Addressing the Achievement Gap

As we get closer to the election, and try to sift through the candidates for the Board of Education, I wanted to talk about one of the issues that is at the forefront of many minds in our community: the achievement gap. Here is some interesting information.

"Music education seems to benefit children across the board. And it turns out that the least privileged among them may be the ones who benefit from it the most."

This quote comes from "Why Music Education Matters", a post by Blake Madden. Contained within the article is this section, "Arts Education in General Significantly Benefits Disadvantaged Youth".

In 2012, the National Endowment for the Arts released a report titled The Arts and Achievement in At-Risk Youth: Findings From Four Longitudinal Studies. It made the case for arts and music education, using more than twenty years’ worth of academic results.

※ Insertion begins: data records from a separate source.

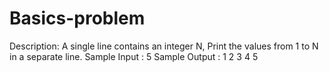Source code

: # Basics-problem
Description:
A single line contains an integer N,
Print the values from 1 to N in a separate line.
Sample Input :
5
Sample Output :
1
2
3
4
5

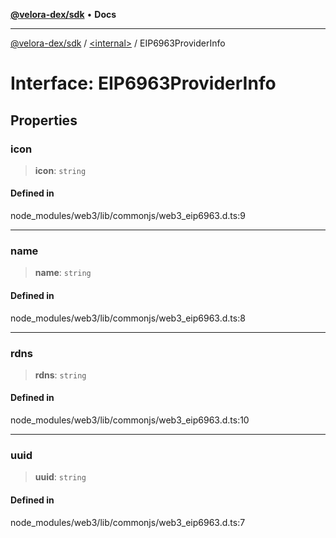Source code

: [**@velora-dex/sdk**](../../README.md) • **Docs**

***

[@velora-dex/sdk](../../globals.md) / [\<internal\>](../README.md) / EIP6963ProviderInfo

# Interface: EIP6963ProviderInfo

## Properties

### icon

> **icon**: `string`

#### Defined in

node\_modules/web3/lib/commonjs/web3\_eip6963.d.ts:9

***

### name

> **name**: `string`

#### Defined in

node\_modules/web3/lib/commonjs/web3\_eip6963.d.ts:8

***

### rdns

> **rdns**: `string`

#### Defined in

node\_modules/web3/lib/commonjs/web3\_eip6963.d.ts:10

***

### uuid

> **uuid**: `string`

#### Defined in

node\_modules/web3/lib/commonjs/web3\_eip6963.d.ts:7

Focusing specifically on children from lower socioeconomic status or "low-SES" backgrounds, the researchers found that the more arts education these children received, the better their life prospects seemed to get:

"According to the data, 71 percent of low-SES students with arts-rich experiences attended some sort of college after high school. Only 48 percent of the low-arts, low-SES group attended any sort of college. And more than twice as many high-arts students from the low-SES group, compared with low-arts students in that group, attended a four-year college (39 percent versus 17 percent).

This also translated to degree attainment: 24% of children from a high-arts, low-SES background were able to attain associate’s degrees, versus 10% of low-arts low-SES children. 18% of high-arts low-SES children attained bachelor’s degrees versus 6% of low-arts low-SES children. The NEA report also cites higher rates of volunteerism and general civic engagement in both high- and low-SES children.

Unfortunately, these studies mostly stop following the students’ progress by the time they reach their early to mid-20s, providing little information on long-term career prospects. Given the links between college education and employment/earnings however, it seems reasonable to ask if arts education in general should now be a part of the larger conversation about income equality.

Here is the chart that accompanies that passage:

So we have data that shows that an arts-rich education (music, art, drama, dance) has a significant benefit to all children, but most especially to at-risk children. So, as you evaluate candidates for the Board of Education, it is crucial to know where they stand on arts education--that is, if addressing the achievement gap in Howard County is important to you.

I haven't met anyone yet who doesn't care about the education of all of our children, have you?